PROBLEM DETAILS: In the data below, find every line with the string "frames" and pull it out.
DATA FOR THIS EXERCISE START
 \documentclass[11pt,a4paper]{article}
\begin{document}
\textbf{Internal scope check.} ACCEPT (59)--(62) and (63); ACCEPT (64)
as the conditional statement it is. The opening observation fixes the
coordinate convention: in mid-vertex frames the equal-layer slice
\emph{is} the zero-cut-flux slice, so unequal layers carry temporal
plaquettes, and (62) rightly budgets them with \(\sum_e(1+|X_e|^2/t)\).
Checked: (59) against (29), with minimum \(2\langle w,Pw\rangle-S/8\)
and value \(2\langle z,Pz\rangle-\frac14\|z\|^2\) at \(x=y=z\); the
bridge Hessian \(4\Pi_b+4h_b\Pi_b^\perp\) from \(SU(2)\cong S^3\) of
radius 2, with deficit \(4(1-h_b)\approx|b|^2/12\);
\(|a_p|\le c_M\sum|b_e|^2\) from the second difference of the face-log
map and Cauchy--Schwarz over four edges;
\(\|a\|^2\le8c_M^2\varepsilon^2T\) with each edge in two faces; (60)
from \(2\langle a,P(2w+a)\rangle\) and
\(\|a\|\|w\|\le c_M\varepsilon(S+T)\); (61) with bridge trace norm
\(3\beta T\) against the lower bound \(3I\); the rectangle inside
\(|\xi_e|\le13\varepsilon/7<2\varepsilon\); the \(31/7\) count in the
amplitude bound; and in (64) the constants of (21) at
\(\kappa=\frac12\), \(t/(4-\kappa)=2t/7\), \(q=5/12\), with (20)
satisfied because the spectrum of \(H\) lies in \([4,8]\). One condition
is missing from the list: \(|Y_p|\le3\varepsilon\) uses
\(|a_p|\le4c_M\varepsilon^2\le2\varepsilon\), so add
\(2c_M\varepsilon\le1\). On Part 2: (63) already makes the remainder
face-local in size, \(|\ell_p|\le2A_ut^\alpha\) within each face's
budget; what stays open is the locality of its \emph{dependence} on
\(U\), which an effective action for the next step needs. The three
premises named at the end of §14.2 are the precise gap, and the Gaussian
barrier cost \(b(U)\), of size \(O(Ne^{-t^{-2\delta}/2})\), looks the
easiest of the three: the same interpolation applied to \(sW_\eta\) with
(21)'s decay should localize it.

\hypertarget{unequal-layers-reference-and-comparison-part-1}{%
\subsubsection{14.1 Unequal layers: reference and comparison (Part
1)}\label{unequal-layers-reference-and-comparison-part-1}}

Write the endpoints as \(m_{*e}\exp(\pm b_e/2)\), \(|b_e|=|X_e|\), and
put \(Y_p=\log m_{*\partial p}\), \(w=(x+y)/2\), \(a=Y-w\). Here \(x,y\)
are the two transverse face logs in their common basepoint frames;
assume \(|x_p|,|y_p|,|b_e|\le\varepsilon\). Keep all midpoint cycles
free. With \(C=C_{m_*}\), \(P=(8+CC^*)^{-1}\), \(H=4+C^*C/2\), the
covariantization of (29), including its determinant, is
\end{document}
DATA FOR THIS EXERCISE END
DATA FOR THIS EXERCISE START
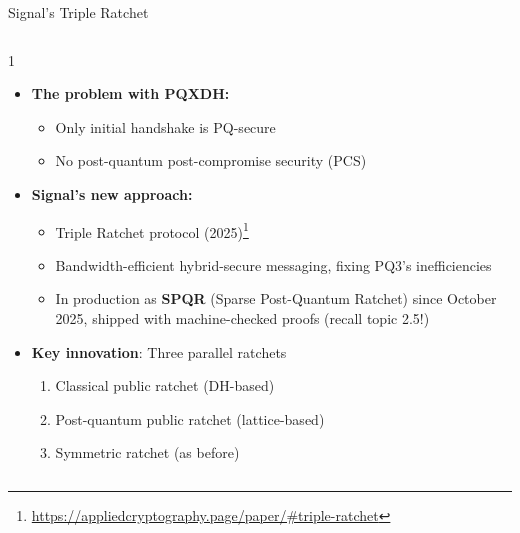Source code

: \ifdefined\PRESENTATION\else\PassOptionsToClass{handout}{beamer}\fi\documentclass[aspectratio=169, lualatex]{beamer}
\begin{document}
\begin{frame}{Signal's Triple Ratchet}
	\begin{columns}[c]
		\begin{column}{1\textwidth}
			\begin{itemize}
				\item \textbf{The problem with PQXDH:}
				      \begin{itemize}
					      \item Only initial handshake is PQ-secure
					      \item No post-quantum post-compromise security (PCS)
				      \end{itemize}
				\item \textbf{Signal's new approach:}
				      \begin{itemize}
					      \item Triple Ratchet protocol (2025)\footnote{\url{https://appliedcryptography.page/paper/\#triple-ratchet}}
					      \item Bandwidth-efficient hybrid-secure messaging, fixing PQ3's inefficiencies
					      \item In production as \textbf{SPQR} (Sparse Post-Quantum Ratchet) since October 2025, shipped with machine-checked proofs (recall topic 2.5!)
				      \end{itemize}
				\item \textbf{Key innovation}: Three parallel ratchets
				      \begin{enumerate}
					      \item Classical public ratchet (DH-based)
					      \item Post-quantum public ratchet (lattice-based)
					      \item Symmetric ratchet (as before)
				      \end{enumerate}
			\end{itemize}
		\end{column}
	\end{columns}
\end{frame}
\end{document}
DATA FOR THIS EXERCISE END
DATA FOR THIS EXERCISE START
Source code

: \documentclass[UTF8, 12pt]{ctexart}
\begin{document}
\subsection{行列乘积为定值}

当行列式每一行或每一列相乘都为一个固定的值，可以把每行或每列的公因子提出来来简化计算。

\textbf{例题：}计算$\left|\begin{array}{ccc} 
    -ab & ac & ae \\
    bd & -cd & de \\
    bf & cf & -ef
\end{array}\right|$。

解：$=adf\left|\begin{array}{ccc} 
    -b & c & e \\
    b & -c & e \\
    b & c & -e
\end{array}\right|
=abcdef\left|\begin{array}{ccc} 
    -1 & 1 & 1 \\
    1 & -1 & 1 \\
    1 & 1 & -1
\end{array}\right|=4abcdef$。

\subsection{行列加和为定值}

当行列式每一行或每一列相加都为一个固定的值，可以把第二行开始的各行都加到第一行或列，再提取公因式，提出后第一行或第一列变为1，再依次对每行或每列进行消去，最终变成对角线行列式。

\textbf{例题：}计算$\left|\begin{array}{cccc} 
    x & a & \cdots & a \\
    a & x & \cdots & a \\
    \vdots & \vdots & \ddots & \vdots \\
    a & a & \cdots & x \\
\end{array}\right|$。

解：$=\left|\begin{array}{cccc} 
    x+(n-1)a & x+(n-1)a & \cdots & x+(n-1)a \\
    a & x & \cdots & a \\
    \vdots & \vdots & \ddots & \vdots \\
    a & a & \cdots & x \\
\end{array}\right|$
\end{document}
DATA FOR THIS EXERCISE END
WRITTEN SOLUTION:
coordinate convention: in mid-vertex frames the equal-layer slice
are the two transverse face logs in their common basepoint frames;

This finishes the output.